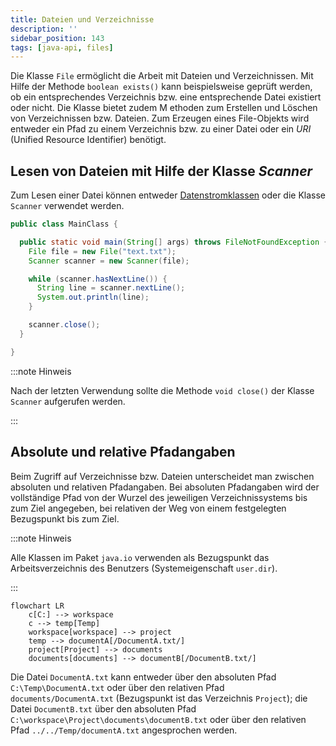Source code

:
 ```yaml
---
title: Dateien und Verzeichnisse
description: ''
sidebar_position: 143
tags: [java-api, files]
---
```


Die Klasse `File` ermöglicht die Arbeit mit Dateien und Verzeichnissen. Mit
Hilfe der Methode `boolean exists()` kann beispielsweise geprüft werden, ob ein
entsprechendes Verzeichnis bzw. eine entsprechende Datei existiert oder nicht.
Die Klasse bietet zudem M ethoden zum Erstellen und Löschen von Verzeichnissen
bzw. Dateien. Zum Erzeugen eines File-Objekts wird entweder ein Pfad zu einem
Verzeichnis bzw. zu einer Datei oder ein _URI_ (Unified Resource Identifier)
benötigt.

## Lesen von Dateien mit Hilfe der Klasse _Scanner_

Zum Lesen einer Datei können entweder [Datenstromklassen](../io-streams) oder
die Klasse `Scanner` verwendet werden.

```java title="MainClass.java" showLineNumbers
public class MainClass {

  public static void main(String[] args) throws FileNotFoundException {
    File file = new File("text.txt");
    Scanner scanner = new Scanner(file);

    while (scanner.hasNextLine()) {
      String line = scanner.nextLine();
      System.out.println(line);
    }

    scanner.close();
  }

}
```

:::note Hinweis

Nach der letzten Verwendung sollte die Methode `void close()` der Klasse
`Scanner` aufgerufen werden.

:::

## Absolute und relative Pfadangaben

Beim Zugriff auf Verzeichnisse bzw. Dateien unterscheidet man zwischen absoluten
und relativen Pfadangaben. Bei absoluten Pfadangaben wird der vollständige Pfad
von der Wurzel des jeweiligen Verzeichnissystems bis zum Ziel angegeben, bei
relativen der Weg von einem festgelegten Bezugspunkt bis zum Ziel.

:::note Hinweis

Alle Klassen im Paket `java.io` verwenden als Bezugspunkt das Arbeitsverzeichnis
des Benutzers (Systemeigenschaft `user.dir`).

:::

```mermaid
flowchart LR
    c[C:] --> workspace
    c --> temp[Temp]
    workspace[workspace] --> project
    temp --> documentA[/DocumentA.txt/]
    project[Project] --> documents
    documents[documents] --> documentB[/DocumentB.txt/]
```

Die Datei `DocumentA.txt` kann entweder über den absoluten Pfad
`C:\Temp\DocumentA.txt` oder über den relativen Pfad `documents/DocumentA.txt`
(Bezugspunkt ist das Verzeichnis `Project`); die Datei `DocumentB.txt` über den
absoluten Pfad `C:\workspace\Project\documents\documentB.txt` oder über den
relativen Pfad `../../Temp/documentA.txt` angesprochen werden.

==

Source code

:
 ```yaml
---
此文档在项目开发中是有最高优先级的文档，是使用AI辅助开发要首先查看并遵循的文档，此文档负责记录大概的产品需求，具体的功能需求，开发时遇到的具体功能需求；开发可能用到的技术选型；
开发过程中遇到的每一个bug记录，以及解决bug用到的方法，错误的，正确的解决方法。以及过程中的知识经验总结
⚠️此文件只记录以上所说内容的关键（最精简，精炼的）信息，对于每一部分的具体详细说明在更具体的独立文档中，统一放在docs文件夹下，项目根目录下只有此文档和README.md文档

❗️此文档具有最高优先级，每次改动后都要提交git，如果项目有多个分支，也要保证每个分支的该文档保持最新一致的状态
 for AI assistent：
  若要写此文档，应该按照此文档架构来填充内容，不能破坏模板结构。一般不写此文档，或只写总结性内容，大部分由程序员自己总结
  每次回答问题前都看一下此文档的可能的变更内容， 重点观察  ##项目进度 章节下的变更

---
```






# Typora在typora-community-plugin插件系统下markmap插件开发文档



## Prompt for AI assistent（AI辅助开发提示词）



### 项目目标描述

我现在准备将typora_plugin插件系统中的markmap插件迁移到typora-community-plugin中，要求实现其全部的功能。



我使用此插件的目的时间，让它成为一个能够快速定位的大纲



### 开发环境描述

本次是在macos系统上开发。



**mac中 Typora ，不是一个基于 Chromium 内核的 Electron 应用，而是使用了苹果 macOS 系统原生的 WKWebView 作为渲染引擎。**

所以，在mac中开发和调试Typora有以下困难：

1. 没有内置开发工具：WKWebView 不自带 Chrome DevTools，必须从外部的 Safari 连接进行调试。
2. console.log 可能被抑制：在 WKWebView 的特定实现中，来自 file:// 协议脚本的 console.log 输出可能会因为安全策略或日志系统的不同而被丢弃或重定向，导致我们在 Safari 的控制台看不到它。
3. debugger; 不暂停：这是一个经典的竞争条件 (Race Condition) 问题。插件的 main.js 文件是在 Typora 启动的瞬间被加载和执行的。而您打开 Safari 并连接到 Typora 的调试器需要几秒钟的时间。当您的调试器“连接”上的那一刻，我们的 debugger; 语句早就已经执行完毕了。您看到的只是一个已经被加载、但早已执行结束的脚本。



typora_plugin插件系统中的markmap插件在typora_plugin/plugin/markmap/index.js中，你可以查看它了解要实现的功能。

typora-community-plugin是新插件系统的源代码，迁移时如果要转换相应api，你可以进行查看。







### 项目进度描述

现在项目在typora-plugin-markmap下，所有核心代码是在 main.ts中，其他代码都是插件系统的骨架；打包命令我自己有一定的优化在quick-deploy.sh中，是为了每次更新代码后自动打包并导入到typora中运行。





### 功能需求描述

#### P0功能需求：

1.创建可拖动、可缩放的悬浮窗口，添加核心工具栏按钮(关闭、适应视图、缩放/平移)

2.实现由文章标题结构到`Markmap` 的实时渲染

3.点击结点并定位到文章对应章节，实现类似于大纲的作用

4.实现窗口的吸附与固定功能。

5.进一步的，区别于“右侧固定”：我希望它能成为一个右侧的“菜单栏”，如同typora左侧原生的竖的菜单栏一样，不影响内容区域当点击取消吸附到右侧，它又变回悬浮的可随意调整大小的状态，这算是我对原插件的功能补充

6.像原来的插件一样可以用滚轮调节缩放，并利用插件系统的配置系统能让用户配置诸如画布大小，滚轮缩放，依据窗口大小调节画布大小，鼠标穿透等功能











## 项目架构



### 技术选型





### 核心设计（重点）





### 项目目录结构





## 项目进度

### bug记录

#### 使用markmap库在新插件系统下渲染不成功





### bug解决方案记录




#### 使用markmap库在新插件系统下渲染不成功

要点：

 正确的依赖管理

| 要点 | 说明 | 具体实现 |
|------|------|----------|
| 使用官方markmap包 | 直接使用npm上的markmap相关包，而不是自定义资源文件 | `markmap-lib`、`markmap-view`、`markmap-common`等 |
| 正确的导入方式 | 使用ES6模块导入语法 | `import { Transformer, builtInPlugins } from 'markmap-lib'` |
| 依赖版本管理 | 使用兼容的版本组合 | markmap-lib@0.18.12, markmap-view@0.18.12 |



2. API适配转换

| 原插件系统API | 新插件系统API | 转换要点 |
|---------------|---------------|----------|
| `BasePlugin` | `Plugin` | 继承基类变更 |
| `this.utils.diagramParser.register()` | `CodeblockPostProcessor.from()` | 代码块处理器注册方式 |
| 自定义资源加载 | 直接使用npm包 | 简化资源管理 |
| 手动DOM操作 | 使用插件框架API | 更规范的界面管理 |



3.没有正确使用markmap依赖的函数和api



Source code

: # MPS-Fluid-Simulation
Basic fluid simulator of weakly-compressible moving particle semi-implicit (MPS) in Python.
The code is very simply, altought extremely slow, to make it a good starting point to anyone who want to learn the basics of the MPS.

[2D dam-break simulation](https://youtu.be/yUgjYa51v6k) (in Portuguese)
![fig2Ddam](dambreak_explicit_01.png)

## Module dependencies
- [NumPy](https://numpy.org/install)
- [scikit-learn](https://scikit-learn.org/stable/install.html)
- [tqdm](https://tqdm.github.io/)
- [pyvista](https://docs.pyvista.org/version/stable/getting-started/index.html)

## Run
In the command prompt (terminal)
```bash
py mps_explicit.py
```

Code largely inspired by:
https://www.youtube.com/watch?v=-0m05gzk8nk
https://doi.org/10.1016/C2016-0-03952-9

--

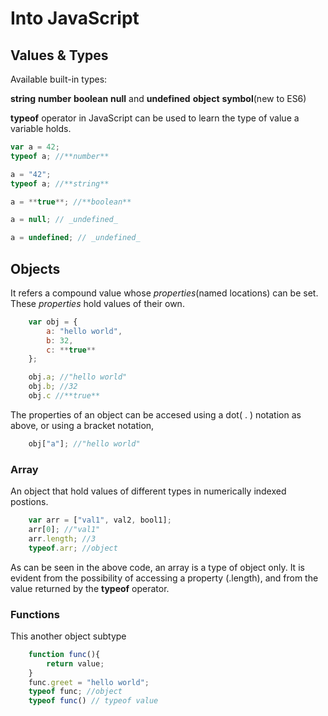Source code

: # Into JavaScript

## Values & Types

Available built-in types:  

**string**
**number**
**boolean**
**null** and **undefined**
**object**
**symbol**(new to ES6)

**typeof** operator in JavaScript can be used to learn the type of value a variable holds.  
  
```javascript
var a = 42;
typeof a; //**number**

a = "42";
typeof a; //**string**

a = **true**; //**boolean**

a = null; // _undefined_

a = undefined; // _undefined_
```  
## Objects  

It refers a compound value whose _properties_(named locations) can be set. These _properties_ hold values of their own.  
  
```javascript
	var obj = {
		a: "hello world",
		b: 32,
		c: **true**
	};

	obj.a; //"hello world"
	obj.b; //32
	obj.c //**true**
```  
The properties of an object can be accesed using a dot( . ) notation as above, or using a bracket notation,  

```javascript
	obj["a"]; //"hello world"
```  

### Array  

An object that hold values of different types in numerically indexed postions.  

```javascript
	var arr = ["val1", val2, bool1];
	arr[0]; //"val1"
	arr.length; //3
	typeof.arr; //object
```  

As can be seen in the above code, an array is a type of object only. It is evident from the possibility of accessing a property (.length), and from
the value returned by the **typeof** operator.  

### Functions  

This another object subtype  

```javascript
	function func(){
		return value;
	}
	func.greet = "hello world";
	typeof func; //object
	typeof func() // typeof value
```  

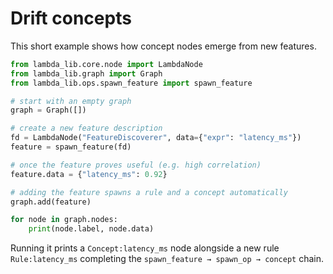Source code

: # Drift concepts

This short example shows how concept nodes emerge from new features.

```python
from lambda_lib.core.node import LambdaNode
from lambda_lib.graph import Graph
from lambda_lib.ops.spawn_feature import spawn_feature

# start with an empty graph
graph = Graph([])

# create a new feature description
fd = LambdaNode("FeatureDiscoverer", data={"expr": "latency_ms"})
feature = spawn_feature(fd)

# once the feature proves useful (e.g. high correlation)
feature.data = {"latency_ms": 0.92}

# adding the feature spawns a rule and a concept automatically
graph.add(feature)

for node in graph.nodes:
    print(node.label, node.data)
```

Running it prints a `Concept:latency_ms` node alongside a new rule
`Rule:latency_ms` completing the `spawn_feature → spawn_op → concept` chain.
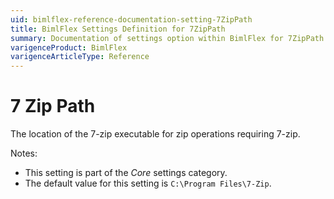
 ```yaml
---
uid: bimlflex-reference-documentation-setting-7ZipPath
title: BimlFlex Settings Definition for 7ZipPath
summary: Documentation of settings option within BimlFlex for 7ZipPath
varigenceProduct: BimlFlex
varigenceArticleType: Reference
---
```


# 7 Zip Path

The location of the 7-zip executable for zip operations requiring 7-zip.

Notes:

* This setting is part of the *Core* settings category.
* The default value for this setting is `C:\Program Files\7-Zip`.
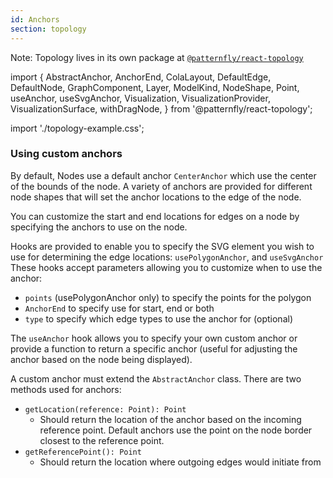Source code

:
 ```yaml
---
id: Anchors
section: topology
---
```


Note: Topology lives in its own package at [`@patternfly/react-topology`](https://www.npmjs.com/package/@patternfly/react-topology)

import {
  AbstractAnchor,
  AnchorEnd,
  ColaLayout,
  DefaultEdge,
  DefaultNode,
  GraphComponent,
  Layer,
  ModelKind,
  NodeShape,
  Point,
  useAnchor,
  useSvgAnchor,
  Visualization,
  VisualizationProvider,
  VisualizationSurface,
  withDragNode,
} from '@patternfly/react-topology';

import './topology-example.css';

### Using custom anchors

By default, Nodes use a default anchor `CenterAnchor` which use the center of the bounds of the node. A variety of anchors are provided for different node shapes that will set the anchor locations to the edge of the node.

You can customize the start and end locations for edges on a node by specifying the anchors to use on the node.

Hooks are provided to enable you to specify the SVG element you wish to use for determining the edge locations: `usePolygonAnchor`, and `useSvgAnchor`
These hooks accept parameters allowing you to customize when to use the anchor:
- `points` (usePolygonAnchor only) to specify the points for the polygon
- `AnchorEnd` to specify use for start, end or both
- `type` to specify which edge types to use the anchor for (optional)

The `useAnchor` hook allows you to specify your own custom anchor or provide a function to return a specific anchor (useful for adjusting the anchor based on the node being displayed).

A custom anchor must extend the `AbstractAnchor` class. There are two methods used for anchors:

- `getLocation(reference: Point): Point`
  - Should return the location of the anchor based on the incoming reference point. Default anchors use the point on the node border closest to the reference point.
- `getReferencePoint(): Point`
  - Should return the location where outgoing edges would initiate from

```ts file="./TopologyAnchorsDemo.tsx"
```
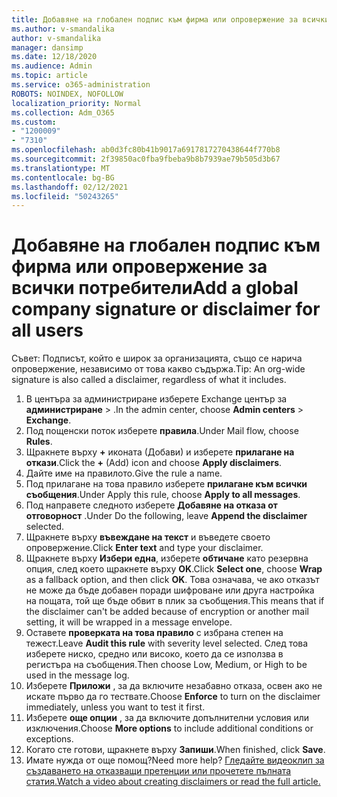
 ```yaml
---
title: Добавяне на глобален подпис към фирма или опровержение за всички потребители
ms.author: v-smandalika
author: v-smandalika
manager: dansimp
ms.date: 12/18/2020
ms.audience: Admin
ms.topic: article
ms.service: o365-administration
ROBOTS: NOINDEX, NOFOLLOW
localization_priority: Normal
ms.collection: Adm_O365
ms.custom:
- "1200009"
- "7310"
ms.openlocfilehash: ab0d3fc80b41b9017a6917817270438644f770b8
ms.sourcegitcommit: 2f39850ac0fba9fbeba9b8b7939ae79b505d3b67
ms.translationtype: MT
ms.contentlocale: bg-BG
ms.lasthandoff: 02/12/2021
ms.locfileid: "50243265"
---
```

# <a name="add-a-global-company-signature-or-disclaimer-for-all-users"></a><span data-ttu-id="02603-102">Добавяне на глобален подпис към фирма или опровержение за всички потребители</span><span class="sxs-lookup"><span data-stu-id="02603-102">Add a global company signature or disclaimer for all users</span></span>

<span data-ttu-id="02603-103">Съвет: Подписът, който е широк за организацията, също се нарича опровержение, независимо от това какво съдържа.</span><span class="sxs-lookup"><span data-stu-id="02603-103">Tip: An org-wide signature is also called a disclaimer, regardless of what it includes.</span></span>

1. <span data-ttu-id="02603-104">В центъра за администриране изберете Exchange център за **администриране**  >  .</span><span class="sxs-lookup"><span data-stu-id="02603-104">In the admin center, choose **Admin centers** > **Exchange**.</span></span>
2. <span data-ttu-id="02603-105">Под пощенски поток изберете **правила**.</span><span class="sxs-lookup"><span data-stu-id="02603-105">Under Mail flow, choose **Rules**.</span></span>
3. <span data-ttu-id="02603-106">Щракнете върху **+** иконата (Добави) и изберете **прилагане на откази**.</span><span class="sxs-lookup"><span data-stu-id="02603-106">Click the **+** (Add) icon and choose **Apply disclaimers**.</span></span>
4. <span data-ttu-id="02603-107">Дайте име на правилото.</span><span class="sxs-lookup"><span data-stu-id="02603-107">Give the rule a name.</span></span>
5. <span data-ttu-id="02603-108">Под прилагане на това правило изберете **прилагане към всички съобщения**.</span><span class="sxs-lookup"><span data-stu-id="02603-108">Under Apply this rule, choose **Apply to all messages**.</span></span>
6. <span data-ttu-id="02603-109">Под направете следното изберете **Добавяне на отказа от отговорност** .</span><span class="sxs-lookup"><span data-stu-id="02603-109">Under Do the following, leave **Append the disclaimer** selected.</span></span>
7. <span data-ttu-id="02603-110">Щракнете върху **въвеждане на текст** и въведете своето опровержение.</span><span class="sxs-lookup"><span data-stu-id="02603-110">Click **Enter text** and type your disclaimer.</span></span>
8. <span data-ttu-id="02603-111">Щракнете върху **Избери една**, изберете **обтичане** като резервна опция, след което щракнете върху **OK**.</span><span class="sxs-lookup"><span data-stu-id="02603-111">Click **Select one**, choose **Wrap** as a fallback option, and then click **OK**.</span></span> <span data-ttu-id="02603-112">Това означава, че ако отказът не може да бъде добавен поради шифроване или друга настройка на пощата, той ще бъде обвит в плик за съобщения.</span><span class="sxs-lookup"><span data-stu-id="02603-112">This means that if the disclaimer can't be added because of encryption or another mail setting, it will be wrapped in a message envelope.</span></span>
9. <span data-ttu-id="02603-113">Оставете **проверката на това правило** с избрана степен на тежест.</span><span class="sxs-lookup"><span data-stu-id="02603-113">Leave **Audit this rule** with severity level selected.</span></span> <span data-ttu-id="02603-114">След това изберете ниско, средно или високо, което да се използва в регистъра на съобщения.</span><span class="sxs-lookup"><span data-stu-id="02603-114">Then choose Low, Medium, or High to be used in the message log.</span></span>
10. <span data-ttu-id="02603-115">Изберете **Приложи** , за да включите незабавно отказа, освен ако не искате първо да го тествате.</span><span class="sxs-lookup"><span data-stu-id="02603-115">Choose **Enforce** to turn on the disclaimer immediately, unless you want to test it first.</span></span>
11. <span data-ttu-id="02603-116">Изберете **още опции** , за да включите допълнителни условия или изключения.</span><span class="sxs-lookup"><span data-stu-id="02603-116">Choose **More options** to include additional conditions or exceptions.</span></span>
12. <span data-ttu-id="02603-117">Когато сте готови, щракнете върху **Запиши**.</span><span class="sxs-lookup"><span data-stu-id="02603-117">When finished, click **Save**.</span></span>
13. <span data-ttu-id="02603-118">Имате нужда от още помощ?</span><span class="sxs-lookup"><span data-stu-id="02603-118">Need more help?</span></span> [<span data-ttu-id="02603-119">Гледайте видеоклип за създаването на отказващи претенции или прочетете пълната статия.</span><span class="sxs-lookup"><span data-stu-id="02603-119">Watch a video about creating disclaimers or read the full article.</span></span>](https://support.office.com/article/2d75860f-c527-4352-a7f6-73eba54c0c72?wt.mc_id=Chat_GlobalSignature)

▶ _Problem details_
Number of lines containing "from" in the material above: give that number alone.

▶ _Expected answer_
9